When the European Space Agency confirmed it was suspending its ExoMars rover mission with Roscosmos, Rogozin said Russia would carry on developing a Mars research mission alone.

When the backlash against Russia persisted following the war in Ukraine, he said that not only would Russia be continuing with plans for its own Russian Orbital Service Station but that it might have an "applied-military" purpose, according to Russia's state-owned TASS news agency.

Scott Kelly, a former commander of the ISS, who has been an outspoken critic of Rogozin and of Russia's invasion of Ukraine via his popular Twitter account, told Newsweek that Rogozin's ambitions are not grounded in reality.

Scott Kelly Ex-NASA Astronaut and Dmitry Rogozin
NASA, Expedition 46 Commander Scott Kelly (L) of NASA and Dmitry Rogozin (R) the head of the Russian space agency Roscosmos. Yuri Kochetkov/AFP via Getty Images

"I'm pretty sure there's probably a 0 percent chance of this being successful," he said, in reference to Russia's Mars plans. "They don't have any money. You know, it's expensive.

"They also are not that sophisticated as a spacefaring nation. I mean, they've got one thing that works well that can launch three people into space and bring them home pretty reliably… that's about it," he said. "And you need a lot more than that to go to the moon or go to Mars. Particularly, you need the money. So the future of their space program, as a result of Putin's invasion of Ukraine, is pretty bleak."

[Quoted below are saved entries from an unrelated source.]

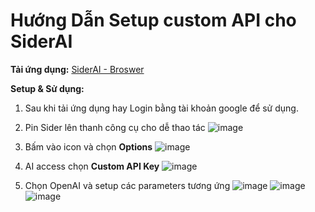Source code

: # Hướng Dẫn Setup custom API cho SiderAI

**Tải ứng dụng:** [SiderAI - Broswer](https://sider.ai/)

**Setup & Sử dụng:**
1. Sau khi tải ứng dụng hay Login bằng tài khoản google để sử dụng.

2. Pin Sider lên thanh công cụ cho dễ thao tác
   ![image](https://github.com/user-attachments/assets/d35aecc5-0e03-4d2e-b9f4-c66261aef9c9)

4. Bấm vào icon và chọn **Options**
   ![image](https://github.com/user-attachments/assets/41041670-e32a-45e9-93c9-bd3935cc2cdc)

6. AI access chọn **Custom API Key**
   ![image](https://github.com/user-attachments/assets/e5a2e666-710a-4d7f-a85f-e9a426529e02)

8. Chọn OpenAI và setup các parameters tương ứng
   ![image](https://github.com/user-attachments/assets/3da25ccc-ed97-4567-8ed0-eece41636d82)
   ![image](https://github.com/user-attachments/assets/c09232f2-41ec-432c-a9f4-f1a030d312e9)
   ![image](https://github.com/user-attachments/assets/981d6013-78bd-483c-8e1a-062ddb9b9da6)





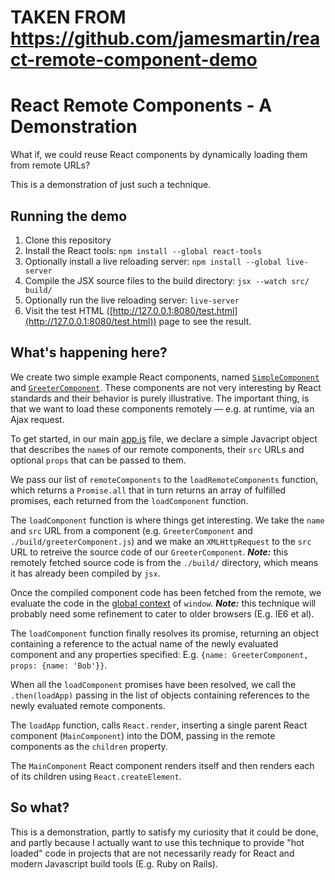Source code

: # TAKEN FROM https://github.com/jamesmartin/react-remote-component-demo

# React Remote Components - A Demonstration

What if, we could reuse React components by dynamically loading them from remote URLs?

This is a demonstration of just such a technique.

## Running the demo

1. Clone this repository
1. Install the React tools: `npm install --global react-tools`
1. Optionally install a live reloading server: `npm install --global live-server`
1. Compile the JSX source files to the build directory: `jsx --watch src/ build/`
1. Optionally run the live reloading server: `live-server`
1. Visit the test HTML ([http://127.0.0.1:8080/test.html](http://127.0.0.1:8080/test.html)) page to see the result.

## What's happening here?

We create two simple example React components, named [`SimpleComponent`](./src/simpleComponent.js) and [`GreeterComponent`](./src/greeterComponent.js). These components are not very interesting by React standards and their behavior is purely illustrative. The important thing, is that we want to load these components remotely — e.g. at runtime, via an Ajax request.

To get started, in our main [app.js](./src/app.js) file, we declare a simple Javacript object that describes the `name`s of our remote components, their `src` URLs and optional `props` that can be passed to them.

We pass our list of `remoteComponents` to the `loadRemoteComponents` function, which returns a `Promise.all` that in turn returns an array of fulfilled promises, each returned from the `loadComponent` function.

The `loadComponent` function is where things get interesting. We take the `name` and `src` URL from a component (e.g. `GreeterComponent` and `./build/greeterComponent.js`) and we make an `XMLHttpRequest` to the `src` URL to retreive the source code of our `GreeterComponent`. ***Note:*** this remotely fetched source code is from the `./build/` directory, which means it has already been compiled by `jsx`.

Once the compiled component code has been fetched from the remote, we evaluate the code in the [global context](http://perfectionkills.com/global-eval-what-are-the-options/) of `window`. ***Note:*** this technique will probably need some refinement to cater to older browsers (E.g. IE6 et al).

The `loadComponent` function finally resolves its promise, returning an object containing a reference to the actual name of the newly evaluated component and any properties specified: E.g. `{name: GreeterComponent, props: {name: 'Bob'}}`.

When all the `loadComponent` promises have been resolved, we call the `.then(loadApp)` passing in the list of objects containing references to the newly evaluated remote components.

The `loadApp` function, calls `React.render`, inserting a single parent React component (`MainComponent`) into the DOM, passing in the remote components as the `children` property.

The `MainComponent` React component renders itself and then renders each of its children using `React.createElement`.

## So what?

This is a demonstration, partly to satisfy my curiosity that it could be done, and partly because I actually want to use this technique to provide "hot loaded" code in projects that are not necessarily ready for React and modern Javascript build tools (E.g. Ruby on Rails).
    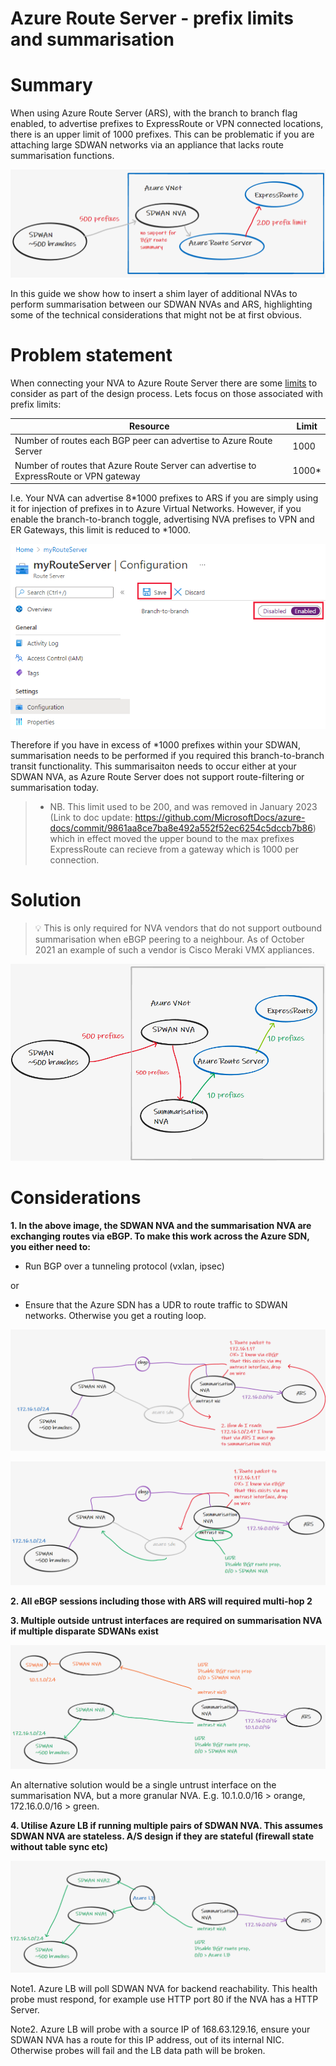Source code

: # Azure Route Server - prefix limits and summarisation

# Summary

When using Azure Route Server (ARS), with the branch to branch flag enabled, to advertise prefixes to ExpressRoute or VPN connected locations, there is an upper limit of 1000 prefixes. This can be problematic if you are attaching large SDWAN networks via an appliance that lacks route summarisation functions.

![](images/2021-10-20-10-54-31.png)

In this guide we show how to insert a shim layer of additional NVAs to perform summarisation between our SDWAN NVAs and ARS, highlighting some of the technical considerations that might not be at first obvious.

#  Problem statement

When connecting your NVA to Azure Route Server there are some [limits](https://docs.microsoft.com/en-us/azure/route-server/route-server-faq#route-server-limits) to consider as part of the design process. Lets focus on those associated with prefix limits:

| Resource | Limit |  
| ------------- | ------------- |  
| Number of routes each BGP peer can advertise to Azure Route Server | 1000 |   
| Number of routes that Azure Route Server can advertise to ExpressRoute or VPN gateway  | 1000* |   

I.e. Your NVA can advertise 8*1000 prefixes to ARS if you are simply using it for injection of prefixes in to Azure Virtual Networks. However, if you enable the branch-to-branch toggle, advertising NVA prefises to VPN and ER Gateways, this limit is reduced to *1000.

![](images/2021-11-01-09-14-37.png)

Therefore if you have in excess of *1000 prefixes within your SDWAN, summarisation needs to be performed if you required this branch-to-branch transit functionality. This summarisaiton needs to occur either at your SDWAN NVA, as Azure Route Server does not support route-filtering or summarisation today.

> * NB. This limit used to be 200, and was removed in January 2023 (Link to doc update: https://github.com/MicrosoftDocs/azure-docs/commit/9861aa8ce7ba8e492a552f52ec6254c5dccb7b86) which in effect moved the upper bound to the max prefixes ExpressRoute can recieve from a gateway which is 1000 per connection.

# Solution

> :bulb: This is only required for NVA vendors that do not support outbound summarisation when eBGP peering to a neighbour. As of October 2021 an example of such a vendor is Cisco Meraki VMX appliances.

![](images/2021-11-01-09-22-31.png)

# Considerations

**1. In the above image, the SDWAN NVA and the summarisation NVA are exchanging routes via eBGP. To make this work across the Azure SDN, you either need to:**

- Run BGP over a tunneling protocol (vxlan, ipsec)

or

- Ensure that the Azure SDN has a UDR to route traffic to SDWAN networks. Otherwise you get a routing loop.

![](images/2021-11-01-09-34-10.png)

![](images/2021-11-01-09-35-40.png)

**2. All eBGP sessions including those with ARS will required multi-hop 2**

**3. Multiple outside untrust interfaces are required on summarisation NVA if multiple disparate SDWANs exist**

![](images/2021-11-01-09-39-49.png)

An alternative solution would be a single untrust interface on the summarisation NVA, but a more granular NVA. E.g. 10.1.0.0/16 > orange, 172.16.0.0/16 > green.

**4. Utilise Azure LB if running multiple pairs of SDWAN NVA. This assumes SDWAN NVA are stateless. A/S design if they are stateful (firewall state without table sync etc)**

![](images/2021-11-01-09-43-05.png)

Note1. Azure LB will poll SDWAN NVA for backend reachability. This health probe must respond, for example use HTTP port 80 if the NVA has a HTTP Server. 

Note2. Azure LB will probe with a source IP of 168.63.129.16, ensure your SDWAN NVA has a route for this IP address, out of its internal NIC. Otherwise probes will fail and the LB data path will be broken.
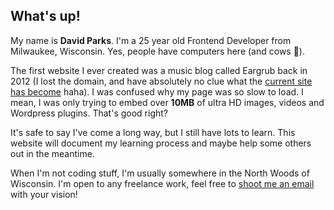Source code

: ## What's up!

My name is **David Parks**. I'm a 25 year old Frontend Developer from Milwaukee, Wisconsin. Yes, people have computers here (and cows 🐄). 

The first website I ever created was a music blog called Eargrub back in 2012 (I lost the domain, and have absolutely no clue what the [current site has become](http://eargrub.com/) haha). I was confused why my page was so slow to load. I mean, I was only trying to embed over **10MB** of ultra HD images, videos and Wordpress plugins. That's good right? 

It's safe to say I've come a long way, but I still have lots to learn. This website will  document my learning process and maybe help some others out in the meantime. 

When I'm not coding stuff, I'm usually somewhere in the North Woods of Wisconsin. I'm open to any freelance work, feel free to <a target="_blank" rel="noopener" href="mailto: davidthomasparks@gmail.com">shoot me an email</a> with your vision! 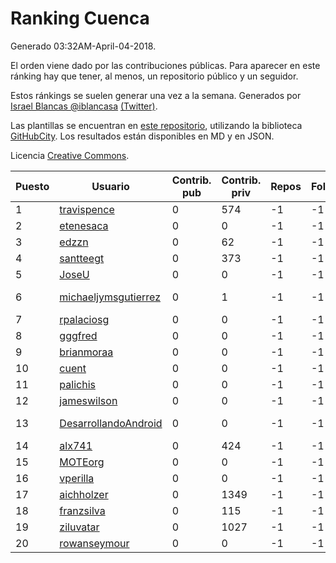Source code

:# Ranking Cuenca

Generado 03:32AM-April-04-2018.

El orden viene dado por las contribuciones públicas. Para aparecer en este ránking hay que tener, al menos, un repositorio público y un seguidor.

Estos ránkings se suelen generar una vez a la semana. Generados por [Israel Blancas @iblancasa](https://github.com/iblancasa/) [(Twitter)](https://twitter.com/iblancasa).

Las plantillas se encuentran en [este repositorio](https://github.com/iblancasa/GH-Spanish-Ranking), utilizando la biblioteca [GitHubCity](https://github.com/iblancasa/GitHubCity). Los resultados están disponibles en MD y en JSON.

Licencia [Creative Commons](https://creativecommons.org/licenses/by/4.0/).

| Puesto   |  Usuario  | Contrib. pub | Contrib. priv |Repos| Followers | Desde |  Avatar  |
|----------|-----------|--------------|---------------|-----|-----------|-------|----------|
|1|[travispence](https://github.com/travispence)|0|574|-1|-1||![travispence]()|
|2|[etenesaca](https://github.com/etenesaca)|0|0|-1|-1||![etenesaca]()|
|3|[edzzn](https://github.com/edzzn)|0|62|-1|-1||![edzzn]()|
|4|[santteegt](https://github.com/santteegt)|0|373|-1|-1||![santteegt]()|
|5|[JoseU](https://github.com/JoseU)|0|0|-1|-1||![JoseU]()|
|6|[michaeljymsgutierrez](https://github.com/michaeljymsgutierrez)|0|1|-1|-1||![michaeljymsgutierrez]()|
|7|[rpalaciosg](https://github.com/rpalaciosg)|0|0|-1|-1||![rpalaciosg]()|
|8|[gggfred](https://github.com/gggfred)|0|0|-1|-1||![gggfred]()|
|9|[brianmoraa](https://github.com/brianmoraa)|0|0|-1|-1||![brianmoraa]()|
|10|[cuent](https://github.com/cuent)|0|0|-1|-1||![cuent]()|
|11|[palichis](https://github.com/palichis)|0|0|-1|-1||![palichis]()|
|12|[jameswilson](https://github.com/jameswilson)|0|0|-1|-1||![jameswilson]()|
|13|[DesarrollandoAndroid](https://github.com/DesarrollandoAndroid)|0|0|-1|-1||![DesarrollandoAndroid]()|
|14|[alx741](https://github.com/alx741)|0|424|-1|-1||![alx741]()|
|15|[MOTEorg](https://github.com/MOTEorg)|0|0|-1|-1||![MOTEorg]()|
|16|[vperilla](https://github.com/vperilla)|0|0|-1|-1||![vperilla]()|
|17|[aichholzer](https://github.com/aichholzer)|0|1349|-1|-1||![aichholzer]()|
|18|[franzsilva](https://github.com/franzsilva)|0|115|-1|-1||![franzsilva]()|
|19|[ziluvatar](https://github.com/ziluvatar)|0|1027|-1|-1||![ziluvatar]()|
|20|[rowanseymour](https://github.com/rowanseymour)|0|0|-1|-1||![rowanseymour]()|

Kelly added that he hoped that the U.S. and Russia can continue cooperation through the lifetime of the ISS; the two countries are key partners in continuing its operation and Kelly described Russia as "critical and important there". For one thing, Russian technology is responsible for ensuring the station stays in its desired orbit.

"Having said that, once the International Space Station is over, whether it's due to them leaving or us getting to the natural end of its lifetime in 2030 perhaps, I don't see us ever cooperating with them again ever under Putin," Kelly said. "Now, if there was a complete change in their government and their philosophy and how they behave on the international stage, maybe, but I just don't see it happening. So I think their space program's future is very, very bleak."

On April 22, Roscosmos announced that it intends to develop manned space flights in cooperation with China, according to TASS. Earlier, Rogozin had suggested that Russia and China could construct joint modules on China's Tiangong space station, which is already under construction in space.